Problem details:
All of the data should be restated word for word, with the pictures omitted.

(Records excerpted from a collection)
════

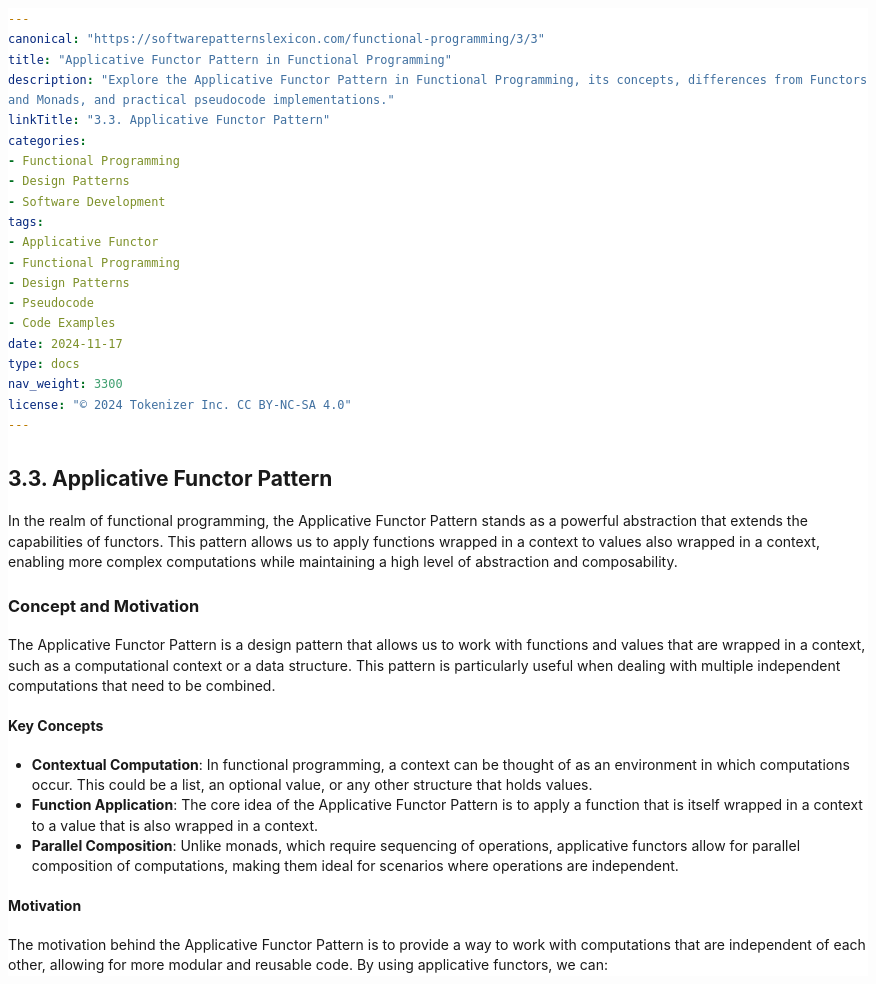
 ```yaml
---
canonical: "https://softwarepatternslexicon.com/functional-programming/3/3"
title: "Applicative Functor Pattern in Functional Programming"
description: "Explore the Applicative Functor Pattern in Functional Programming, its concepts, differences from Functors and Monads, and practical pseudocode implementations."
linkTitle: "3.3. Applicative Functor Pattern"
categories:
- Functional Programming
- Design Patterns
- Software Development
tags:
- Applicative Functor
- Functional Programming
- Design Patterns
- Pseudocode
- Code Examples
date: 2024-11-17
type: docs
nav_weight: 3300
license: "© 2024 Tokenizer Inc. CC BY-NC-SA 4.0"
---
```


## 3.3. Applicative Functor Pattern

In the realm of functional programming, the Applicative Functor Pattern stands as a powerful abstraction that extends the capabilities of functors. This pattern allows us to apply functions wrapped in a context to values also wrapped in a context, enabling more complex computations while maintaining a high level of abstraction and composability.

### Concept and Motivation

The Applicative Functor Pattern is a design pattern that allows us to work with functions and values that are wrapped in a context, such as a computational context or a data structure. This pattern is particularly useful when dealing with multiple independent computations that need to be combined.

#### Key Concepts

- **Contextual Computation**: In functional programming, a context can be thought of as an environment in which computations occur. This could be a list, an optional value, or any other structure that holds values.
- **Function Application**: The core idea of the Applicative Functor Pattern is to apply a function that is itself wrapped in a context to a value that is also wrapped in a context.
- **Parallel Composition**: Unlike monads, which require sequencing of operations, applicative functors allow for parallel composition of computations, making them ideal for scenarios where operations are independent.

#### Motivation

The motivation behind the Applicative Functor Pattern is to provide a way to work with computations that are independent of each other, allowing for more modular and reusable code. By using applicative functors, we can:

════

Result of this task:
 ```yaml
---
canonical: "https://softwarepatternslexicon.com/functional-programming/3/3"
title: "Applicative Functor Pattern in Functional Programming"
description: "Explore the Applicative Functor Pattern in Functional Programming, its concepts, differences from Functors and Monads, and practical pseudocode implementations."
linkTitle: "3.3. Applicative Functor Pattern"
categories:
- Functional Programming
- Design Patterns
- Software Development
tags:
- Applicative Functor
- Functional Programming
- Design Patterns
- Pseudocode
- Code Examples
date: 2024-11-17
type: docs
nav_weight: 3300
license: "© 2024 Tokenizer Inc. CC BY-NC-SA 4.0"
---
```


## 3.3. Applicative Functor Pattern

In the realm of functional programming, the Applicative Functor Pattern stands as a powerful abstraction that extends the capabilities of functors. This pattern allows us to apply functions wrapped in a context to values also wrapped in a context, enabling more complex computations while maintaining a high level of abstraction and composability.

### Concept and Motivation

The Applicative Functor Pattern is a design pattern that allows us to work with functions and values that are wrapped in a context, such as a computational context or a data structure. This pattern is particularly useful when dealing with multiple independent computations that need to be combined.

#### Key Concepts

- **Contextual Computation**: In functional programming, a context can be thought of as an environment in which computations occur. This could be a list, an optional value, or any other structure that holds values.
- **Function Application**: The core idea of the Applicative Functor Pattern is to apply a function that is itself wrapped in a context to a value that is also wrapped in a context.
- **Parallel Composition**: Unlike monads, which require sequencing of operations, applicative functors allow for parallel composition of computations, making them ideal for scenarios where operations are independent.

#### Motivation

The motivation behind the Applicative Functor Pattern is to provide a way to work with computations that are independent of each other, allowing for more modular and reusable code. By using applicative functors, we can:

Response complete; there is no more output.